Canadian Banks begin reporting their fourth-quarter earnings with CIBC (TSX:CM) and Toronto-Dominion (TSX:TD) on Thursday, followed by Scotiabank (TSX:BNS) and Royal Bank (TSX:RY) on Friday. Bank of Montreal (TSX:BMO) is expected on Dec. 6, while National Bank (TSX:NA) will be the last of the big banks to report on Dec. 8.

Revenue from trading stocks and bonds is expected to be lower as well as money earned from underwriting new investments and fees from advising companies on mergers and acquisitions.

The results follow similar trends at the European and U.S. investment banks which recently reported their quarterly earnings.

UBS AG announced plans earlier this month to cut some 2,000 jobs in its investment bank unit over the next several years.

In Canada, investment firm Canaccord Financial Inc. (TSX:CF) and broker and investment dealer GMP Capital Inc. both recently reported quarterly losses.
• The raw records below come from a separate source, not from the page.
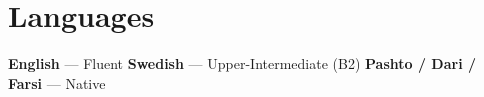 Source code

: \section*{Languages}

{\small\color{soft}
  \textbf{English} — Fluent\quad
  \textbf{Swedish} — Upper-Intermediate (B2)\quad
  \textbf{Pashto / Dari / Farsi} — Native
}
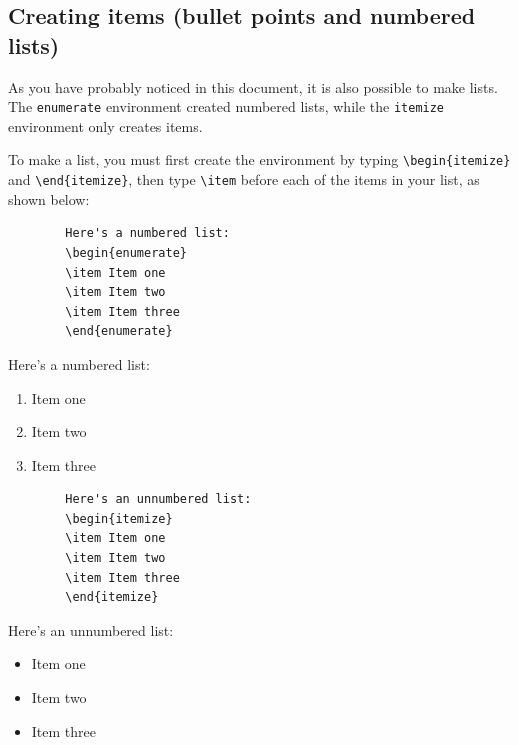 \documentclass[12pts]{article}
\begin{document}
	
	\subsection{Creating items (bullet points and numbered lists)}
	
	As you have probably noticed in this document, it is also possible to make lists. The \texttt{enumerate} environment created numbered lists, while the \texttt{itemize} environment only creates items.
	
	To make a list, you must first create the environment by typing \verb|\begin{itemize}| and \verb|\end{itemize}|, then type \verb|\item| before each of the items in your list, as shown below:
	
	\begin{multicols}{2}
		\begin{Verbatim}
		Here's a numbered list:
		\begin{enumerate}
		\item Item one
		\item Item two
		\item Item three
		\end{enumerate}
		\end{Verbatim}
		
		\columnbreak	
		
		Here's a numbered list:
		\begin{enumerate}
			\item Item one
			\item Item two
			\item Item three
		\end{enumerate}
	\end{multicols}
	
	\begin{multicols}{2}
		\begin{Verbatim}
		Here's an unnumbered list:
		\begin{itemize}
		\item Item one
		\item Item two
		\item Item three
		\end{itemize}
		\end{Verbatim}
		
		\columnbreak	
		
		Here's an unnumbered list:
		\begin{itemize}
			\item Item one
			\item Item two
			\item Item three
		\end{itemize}
	\end{multicols}
	
\end{document}
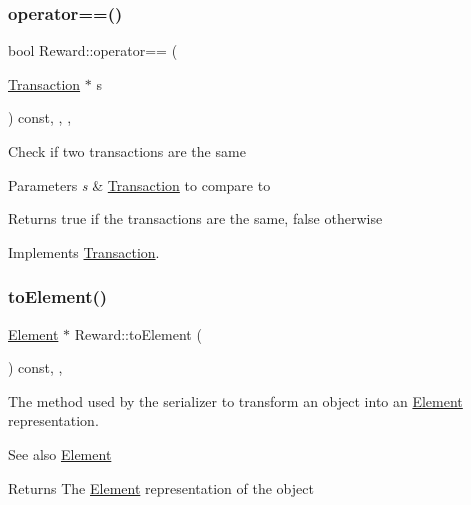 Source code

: \subsubsection{\texorpdfstring{operator==()}{operator==()}}
{\footnotesize\ttfamily bool Reward\+::operator== (\begin{DoxyParamCaption}\item[{\mbox{\hyperlink{classTransaction}{Transaction}} $\ast$}]{s }\end{DoxyParamCaption}) const\hspace{0.3cm}{\ttfamily [inline]}, {\ttfamily [final]}, {\ttfamily [virtual]}, {\ttfamily [inherited]}}

Check if two transactions are the same


\begin{DoxyParams}{Parameters}
{\em s} & \mbox{\hyperlink{classTransaction}{Transaction}} to compare to \\
\hline
\end{DoxyParams}
\begin{DoxyReturn}{Returns}
true if the transactions are the same, false otherwise 
\end{DoxyReturn}


Implements \mbox{\hyperlink{classTransaction_a9a17c97fdcda6791484ad6d07b34470e}{Transaction}}.

\mbox{\label{classReward_a0ecd536148463880f9980fe415b6eb1d}} 
\subsubsection{\texorpdfstring{to\+Element()}{toElement()}}
{\footnotesize\ttfamily \mbox{\hyperlink{classElement}{Element}} $\ast$ Reward\+::to\+Element (\begin{DoxyParamCaption}{ }\end{DoxyParamCaption}) const\hspace{0.3cm}{\ttfamily [final]}, {\ttfamily [virtual]}, {\ttfamily [inherited]}}

The method used by the serializer to transform an object into an \mbox{\hyperlink{classElement}{Element}} representation. \begin{DoxySeeAlso}{See also}
\mbox{\hyperlink{classElement}{Element}}
\end{DoxySeeAlso}
\begin{DoxyReturn}{Returns}
The \mbox{\hyperlink{classElement}{Element}} representation of the object 
\end{DoxyReturn}


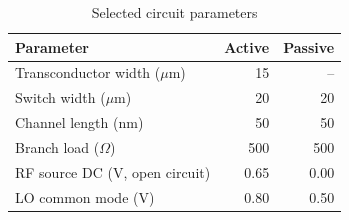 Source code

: 
\begin{table}[!b]
\caption{Selected circuit parameters}
\label{tab:design}
\centering\footnotesize
\setlength{\tabcolsep}{4pt}
\begin{tabularx}{\columnwidth}{@{}Xrr@{}}
\toprule
Parameter & Active & Passive \\
\midrule
Transconductor width ($\mu$m) & 15 & -- \\
Switch width ($\mu$m) & 20 & 20 \\
Channel length (nm) & 50 & 50 \\
Branch load ($\Omega$) & 500 & 500 \\
RF source DC (V, open circuit) & 0.65 & 0.00 \\
LO common mode (V) & 0.80 & 0.50 \\
\bottomrule
\end{tabularx}
\end{table}
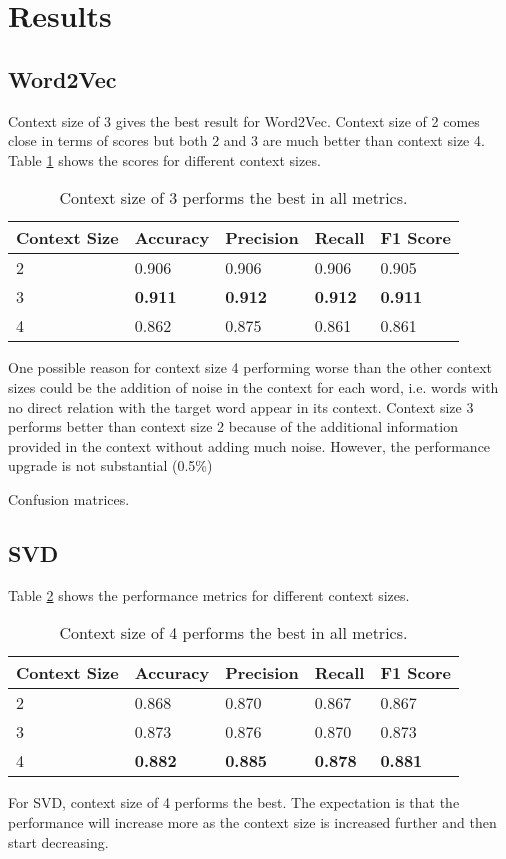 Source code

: \documentclass[a4paper,9pt]{report}
\begin{document}
\section*{Results}
\subsection*{Word2Vec}
Context size of 3 gives the best result for Word2Vec. 
Context size of 2 comes close in terms of scores but both 2 and 3 are much better than context size 4.
Table \ref{tab:word2vec} shows the scores for different context sizes.
\begin{table}[H]
    \centering
    \begin{tabular}{|l|l|l|l|l|}
        \hline
        \textbf{Context Size} & \textbf{Accuracy} & \textbf{Precision} & \textbf{Recall} & \textbf{F1 Score} \\ \hline
        2 & 0.906 & 0.906 & 0.906 & 0.905 \\
        3 & \textbf{0.911} & \textbf{0.912} & \textbf{0.912} & \textbf{0.911} \\
        4 & 0.862 & 0.875 & 0.861 & 0.861 \\
        \hline
    \end{tabular}
    \caption{Context size of 3 performs the best in all metrics.}
    \label{tab:word2vec}
\end{table} 
One possible reason for context size 4 performing worse than the other context sizes could be the addition of noise in the context for each word, i.e. words with no direct relation with the target word appear in its context. 
Context size 3 performs better than context size 2 because of the additional information provided in the context without adding much noise. However, the performance upgrade is not substantial (0.5\%)

Confusion matrices.
\subsection*{SVD}
Table \ref{tab:svd} shows the performance metrics for different context sizes. 
\begin{table}[H]
    \centering
    \begin{tabular}{|l|l|l|l|l|}
        \hline
        \textbf{Context Size} & \textbf{Accuracy} & \textbf{Precision} & \textbf{Recall} & \textbf{F1 Score} \\ \hline
        2 & 0.868 & 0.870 & 0.867 & 0.867 \\
        3 & 0.873 & 0.876 & 0.870 & 0.873 \\
        4 & \textbf{0.882} & \textbf{0.885} & \textbf{0.878} & \textbf{0.881} \\
        \hline
    \end{tabular}
    \caption{Context size of 4 performs the best in all metrics.}
    \label{tab:svd}
\end{table}
For SVD, context size of 4 performs the best. The expectation is that the performance will increase more as the context size is increased further and then start decreasing.
\end{document}
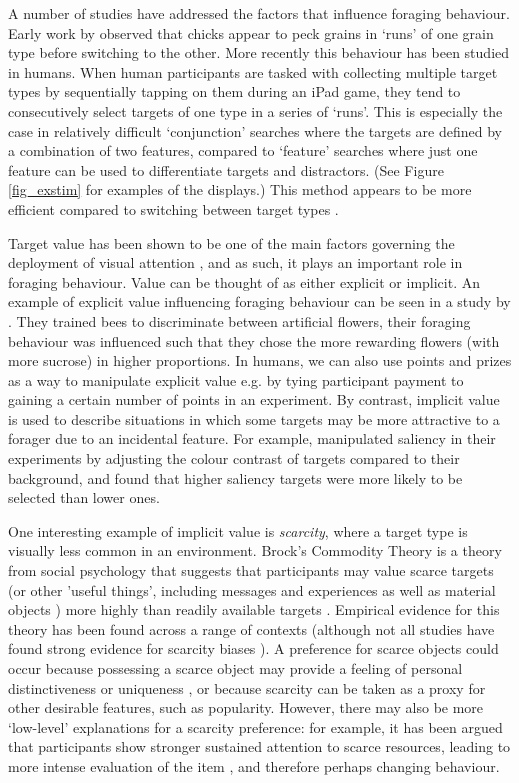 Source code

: \documentclass[12pt]{article}
\begin{document}
A number of studies have addressed the factors that influence foraging behaviour. Early work by \cite{dawkins1971} observed that chicks appear to peck grains in `runs' of one grain type before switching to the other. More recently \citep{kristjansson2014common} this behaviour has been studied in humans. When human participants are tasked with collecting multiple target types by sequentially tapping on them during an iPad game, they tend to consecutively select targets of one type in a series of `runs'. This is especially the case in relatively difficult `conjunction' searches where the targets are defined by a combination of two features, compared to `feature' searches where just one feature can be used to differentiate targets and distractors. (See Figure \ref{fig_exstim} for examples of the displays.) This method appears to be more efficient compared to switching between target types \citep{wolfe2019guidance}. 

Target value has been shown to be one of the main factors governing the deployment of visual attention \citep{wolfe2017five}, and as such, it plays an important role in foraging behaviour. Value can be thought of as either explicit or implicit. An example of explicit value influencing foraging behaviour can be seen in a study by \cite{nityananda2021different}. They trained bees to discriminate between artificial flowers, their foraging behaviour was influenced such that they chose the more rewarding flowers (with more sucrose) in higher proportions. In humans, we can also use points and prizes as a way to manipulate explicit value e.g. by tying participant payment to gaining a certain number of points in an experiment. By contrast, implicit value is used to describe situations in which some targets may be more attractive to a forager due to an incidental feature. For example, \cite{nityananda2021different} manipulated saliency in their experiments by adjusting the colour contrast of targets compared to their background, and found that higher saliency targets were more likely to be selected than lower ones.

One interesting example of implicit value is \textit{scarcity}, where a target type is visually less common in an environment. Brock's Commodity Theory is a theory from social psychology that suggests that participants may value scarce targets (or other 'useful things', including messages and experiences as well as material objects \citep{brock1992liberalization}) more highly than readily available targets \citep{brock1968implications}. Empirical evidence for this theory has been found across a range of contexts \citep{lynn1991scarcity} (although not all studies have found strong evidence for scarcity biases \citep[e.g.][]{echelbarger2017value}). A preference for scarce objects could occur because possessing a scarce object may provide a feeling of personal distinctiveness or uniqueness \citep{lynn1991scarcity}, or because scarcity can be taken as a proxy for other desirable features, such as popularity. However, there may also be more `low-level' explanations for a scarcity preference: for example, it has been argued that participants show stronger sustained attention to scarce resources, leading to more intense evaluation of the item \citep{sehnert2014scarcity}, and therefore perhaps changing behaviour.
\end{document}
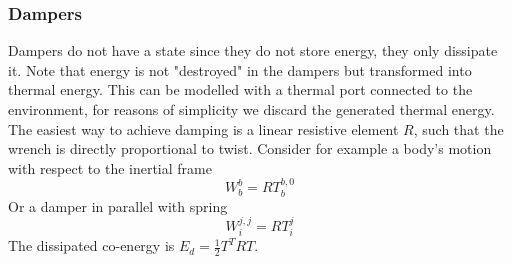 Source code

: \documentclass[a4paper,twoside, openright,12pt]{report}
\begin{document}
\subsubsection{Dampers}\label{SSS:Dampers}
Dampers do not have a state since they do not store energy, they only dissipate it. Note that energy is not "destroyed" in the dampers but transformed into thermal energy. This can be modelled with a thermal port connected to the environment, for reasons of simplicity we discard the generated thermal energy. The easiest way to achieve damping is a linear resistive element $R$, such that the wrench is directly proportional to twist. Consider for example a body's motion with respect to the inertial frame
\begin{equation}
	W_b^b = R T_b^{b,0}
\end{equation}
Or a damper in parallel with spring
\begin{equation}
	W_i^{j,j} = R T_i^{j}
\end{equation}
The dissipated co-energy is $E_d = \frac{1}{2}T^T R T$.
\end{document}
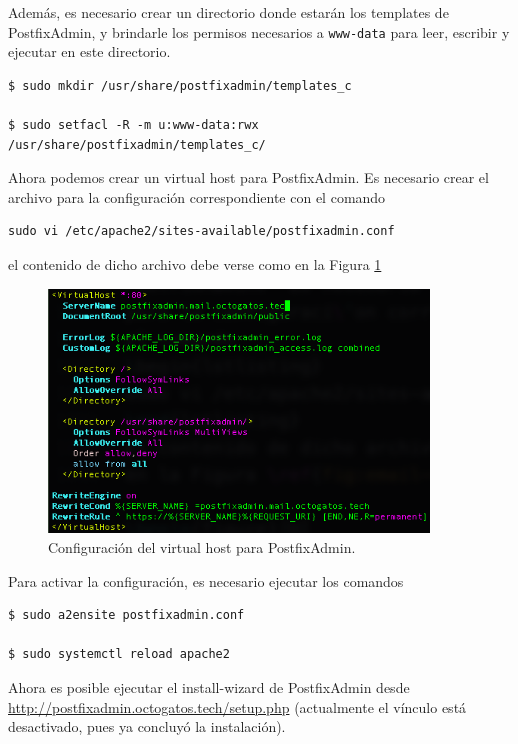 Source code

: \documentclass{article}
\newcommand{\ttt}[1]{%
\texttt{#1}%
}
\begin{document}
Adem\'as, es necesario crear un directorio
donde estar\'an los templates de PostfixAdmin,
y brindarle los permisos necesarios a
\ttt{www-data} para leer, escribir y ejecutar
en este directorio.
\begin{lstlisting}
$ sudo mkdir /usr/share/postfixadmin/templates_c

$ sudo setfacl -R -m u:www-data:rwx /usr/share/postfixadmin/templates_c/
\end{lstlisting}

Ahora podemos crear un virtual host para
PostfixAdmin.  Es necesario crear el archivo
para la configuraci\'on correspondiente con
el comando
\begin{lstlisting}
sudo vi /etc/apache2/sites-available/postfixadmin.conf
\end{lstlisting}
el contenido de dicho archivo debe verse como
en la Figura \ref{fig:email-vhost}

\begin{figure}[H]
  \centering
  \includegraphics[width=0.9\textwidth]{email/vhost}
  \caption{Configuraci\'on del virtual host para PostfixAdmin.}
  \label{fig:email-vhost}
\end{figure}

Para activar la configuraci\'on, es necesario
ejecutar los comandos
\begin{lstlisting}
$ sudo a2ensite postfixadmin.conf

$ sudo systemctl reload apache2
\end{lstlisting}

Ahora es posible ejecutar el install-wizard de
PostfixAdmin desde \href{http://postfixadmin.octogatos.tech/setup.php}{http://postfixadmin.octogatos.tech/setup.php}
(actualmente el v\'inculo est\'a desactivado, pues
ya concluy\'o la instalaci\'on).
\end{document}
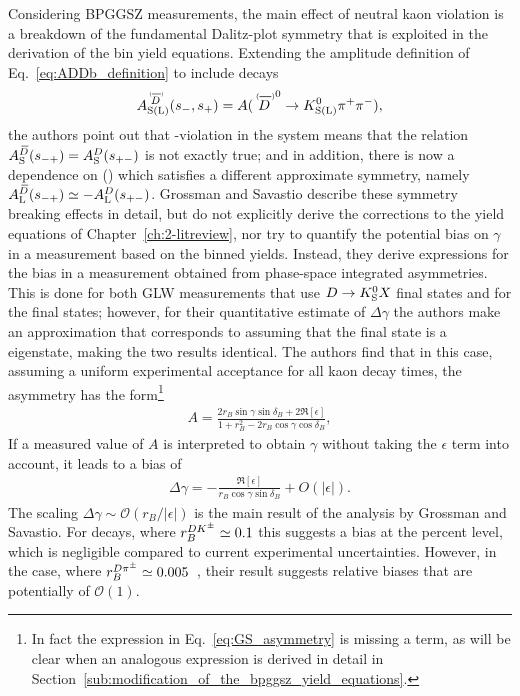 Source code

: Considering BPGGSZ measurements, the main effect of neutral kaon \CP violation is a breakdown of the fundamental Dalitz-plot symmetry that is exploited in the derivation of the bin yield equations. Extending the amplitude definition of Eq.~\eqref{eq:ADDb_definition} to include \KL decays
\begin{align}\label{eq:ADDb_definition_with_KL}
\ADorDbSL (\smpLong)= A(\DorDbar^0\to K^0_\text{S(L)} \pi^+\pi^-),
\end{align}
the authors point out that \CP-violation in the \KS system means that the relation $A_{\rm S}^{{\kern 0.18em\overline{\kern -0.18em D}}}(s_{-+})=A_{\rm S}^{D}(s_{+-})$ is not exactly true; and in addition, there is now a dependence on \ADL(\smp) which satisfies a different approximate symmetry, namely ${A_{\rm L}^{{\kern 0.18em\overline{\kern -0.18em D}}}(s_{-+}) \simeq -A_{\rm L}^{D}(s_{+-})}$. Grossman and Savastio describe these symmetry breaking effects in detail, but do not explicitly derive the corrections to the yield equations of Chapter~\ref{ch:2-litreview}, nor try to quantify the potential bias on $\gamma$ in a measurement based on the binned yields. Instead, they derive expressions for the bias in a measurement obtained from phase-space integrated \CP asymmetries. This is done for both GLW measurements that use ${D}\rightarrow{\ensuremath{{K}^0_{\mathrm{S}}}} X$ final states and for the \DtoKshh final states; however, for their quantitative estimate of $\Delta \gamma$ the authors make an approximation that corresponds to assuming that the \DtoKshh final state is a \CP eigenstate, making the two results identical. The authors find that in this case, assuming a uniform experimental acceptance for all kaon decay times, the asymmetry has the form\footnote{In fact the expression in Eq.~\eqref{eq:GS_asymmetry} is missing a term, as will be clear when an analogous expression is derived in detail in Section~\ref{sub:modification_of_the_bpggsz_yield_equations}.}
\begin{align}\label{eq:GS_asymmetry}
    A = \frac{2r_B\sin \gamma \sin \delta_B + 2 \Re [\epsilon]}{1+r_B^2-2r_B\cos \gamma \cos \delta_B},
\end{align}
If a measured value of $A$ is interpreted to obtain $\gamma$ without taking the $\epsilon$ term into account, it leads to a bias of
\begin{align}
    \Delta \gamma = -\frac{\Re [\epsilon]}{r_B \cos \gamma \sin \delta_B} + O(|\epsilon|).
\end{align}
The scaling $\Delta\gamma\sim\mathcal O(r_B/|\epsilon|)$ is the main result of the analysis by Grossman and Savastio. For \BtoDK decays, where $r_B^{{{D}{{K}^\pm}}}\simeq 0.1$ this suggests a bias at the percent level, which is negligible compared to current experimental uncertainties. However, in the \BtoDpi case, where $r_B^{D\pi^\pm}\simeq 0.005$~\cite{rDpi}, their result suggests relative biases that are potentially of $\mathcal O (1)$.


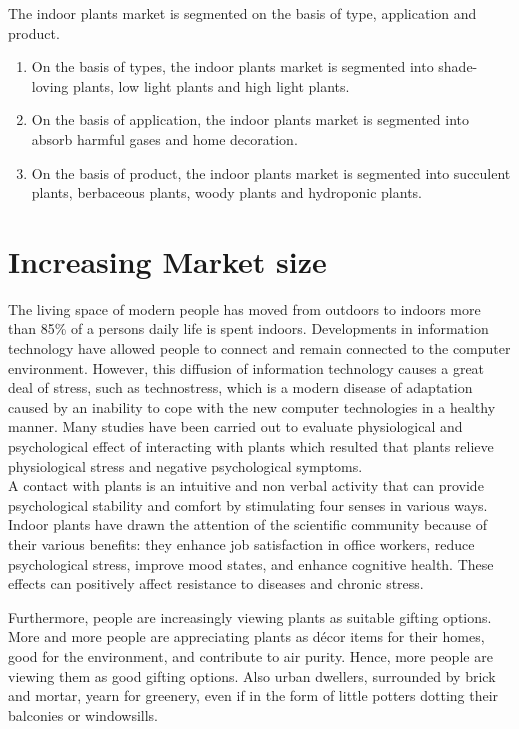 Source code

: \documentclass{article}
\begin{document}
The indoor plants market is segmented on the basis of type, application and product. 

\begin{enumerate}

\item On the basis of types, the indoor plants market is segmented into shade- loving plants, low light plants and high light plants.
\item On the basis of application, the indoor plants market is segmented into absorb harmful gases and home decoration.
\item On the basis of product, the indoor plants market is segmented into succulent plants, berbaceous plants, woody plants and hydroponic plants.
\end{enumerate}


\section*{Increasing Market size}
The living space of modern people has moved from outdoors to indoors more than 85\% of a persons daily life is spent indoors. Developments in information technology have allowed people to connect and remain connected to the computer environment. However, this diffusion of information technology causes a great deal of stress, such as technostress, which is a modern disease of adaptation caused by an inability to cope with the new computer technologies in a healthy manner. Many studies have been carried out to evaluate physiological and psychological effect of interacting with plants which resulted that plants relieve physiological stress and negative psychological symptoms.\\

 A contact with plants is an intuitive and non verbal activity that can provide psychological stability and comfort by stimulating four senses in various ways. Indoor plants have drawn the attention of the scientific community because of their various benefits: they enhance job satisfaction in office workers, reduce psychological stress, improve mood states, and enhance cognitive health. These effects can positively affect resistance to diseases and chronic stress.
 
Furthermore, people are increasingly viewing plants as suitable gifting options. More and more people are appreciating plants as décor items for their homes, good for the environment, and contribute to air purity. Hence, more people are viewing them as good gifting options. Also urban dwellers, surrounded by brick and mortar, yearn for greenery, even if in the form of little potters dotting their balconies or windowsills.
\end{document}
They also saw revenues fall 25% and by more than half, respectively.

CIBC analyst Robert Sedran said he expects earnings on average to be down about 8.2% compared with the third quarter, but up 5.5% relative to the fourth quarter last year.

“It seems pretty clear at this stage if the banks are able to exceed estimates — especially in a quarter that is often viewed as a clean-up quarter for the sector — it will be because estimates for the quarter have been taken down too far, not because of underlying strength,” Sedran wrote.

“Our estimates have indeed come down, though whether they have come down too far or not enough remains to be seen.”

According to Thomson Reuters, analysts on average expect CIBC to earn $1.81 per share, while TD Bank is expected to earn $1.53 per share.

Scotiabank is forecast to earn $1.08 per share, while Royal Bank is expected to earn 98 cents per share. Bank of Montreal is expected to earn $1.31 and National Bank a $1.65.

RBC Capital Markets analyst Andre-Philippe Hardy said the outlook for 2012 will be important.

“In light of the recent market volatility and slowing economic growth, we expect bank commentary on the outlook for 2012 to have a greater impact on share prices than reported earnings relative to expectations,” Hardy wrote in a note.

“Our hunch is that earnings growth targets are unlikely to be changed since most bank economists are calling for muted economic growth in 2012 — not a recession.”